Но все это было несерьезно; это походило на капризы и гнев ребенка. В серьезных случаях Суворов, напротив, проявлял неизменную снисходительность. Он почти никогда не отдавал под суд; одного своего офицера, проигравшего в Варшаве казенные деньги, он не только не привлек к суду, но уплатил за него растраченную сумму; когда Павел I хотел сместить генерала Розенберга, потерпевшего по собственной оплошности поражение при Бассиньяно, Суворов заступился за Розенберга.
— Заранее учись прощать ошибки других и не прощай никогда собственных, — часто повторял он.
Окружающие знали его отходчивость, доверчивость и житейскую неопытность и часто использовали их в своих интересах. Управители обкрадывали его или разоряли своей леностью и небрежностью; ад’ютанты опутывали его сетью взаимных интриг, подсказывали ему пристрастное распределение наград, играли на всех его слабых струнах, благоразумно не вторгаясь только в чисто военную сферу, где, как им было известно, полководец не терпел ничьего вмешательства.
Вряд ли Суворов не замечал всех ухищрений и плутней, разыгрывавшихся вокруг него. Скорее всего, он просто не придавал им значения, не считал их достойными того, чтобы отвлекаться ради них от военных дел. Иногда он наблюдал за ними с добродушным любопытством. Его управляющий, Матвеич, задержал однажды отсылку коровы, чтобы пользоваться молоком; в другой раз он же долго не отправлял лошадей. Суворов напомнил ему о лошадях — «ведь от них молока нет».
Характерным, во всем проявлявшимся свойством его была безыскусственная простота; ни при каких обстоятельствах его не покидал его подлинный демократизм. Об’езжая в скромной повозке пограничные крепости Финляндии, он встретился с мчавшимся фельд’егерем. Не узнав в бедно одетом старичке знаменитого графа Суворова, тот гаркнул, что-то и хлестнул графа нагайкой. Ад’ютант в бешенстве хотел остановить фельд’егеря, но Суворов закрыл ему рот рукою:
— Тише! Курьер, помилуй бог, дело великое.

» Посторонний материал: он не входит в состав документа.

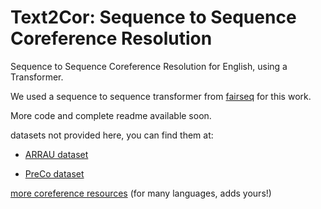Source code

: # Text2Cor: Sequence to Sequence Coreference Resolution

Sequence to Sequence Coreference Resolution for English, using a Transformer.

We used a sequence to sequence transformer from [fairseq](https://github.com/pytorch/fairseq) for this work.

More code and complete readme available soon.

datasets not provided here, you can find them at:

- [ARRAU dataset](https://catalog.ldc.upenn.edu/LDC2013T22)

- [PreCo dataset](https://preschool-lab.github.io/PreCo/)

[more coreference resources](https://github.com/gorka96/Coreference-Corpora-Resources) (for many languages, adds yours!)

Много раз высказывалось — особенно иностранными писателями — удивление, как мог Суворов, при его независимом и гордом нраве, униженно вести себя со своими начальниками (Румянцевым и Потемкиным). Здесь явное недоразумение. Правда, что он непрочь был «воскурить фимиам», но это курение в значительной степени проистекло из обычаев XVIII века. Самоуничижительная форма обращения была в ту эпоху обычной. Екатерина II отменила подпись «раб», которую ставили в конце письма перед своим именем. Недалеко еще было то время, когда принято было, подражая цветистой и лукавой восточней манере, называть себя «холопом» и подписываться только уничижительным именем. Этот патриархальный обычай наложил свой отпечаток на Суворова. Очень характерно письмо, отправленное им секретарю князя Потемкина, Попову, когда юный сын Суворова ездил представляться могущественному фавориту. «Посылаю при сем моего мальчика. Представьте его светлейшему князю, повелите ему, чтобы он его светлости пониже поклонился и, ежели может быть удостоен, поцеловал бы его руку. Доколе Жан-Жаком[55] мы опрокинуты не были, целовали мы у стариков только полу».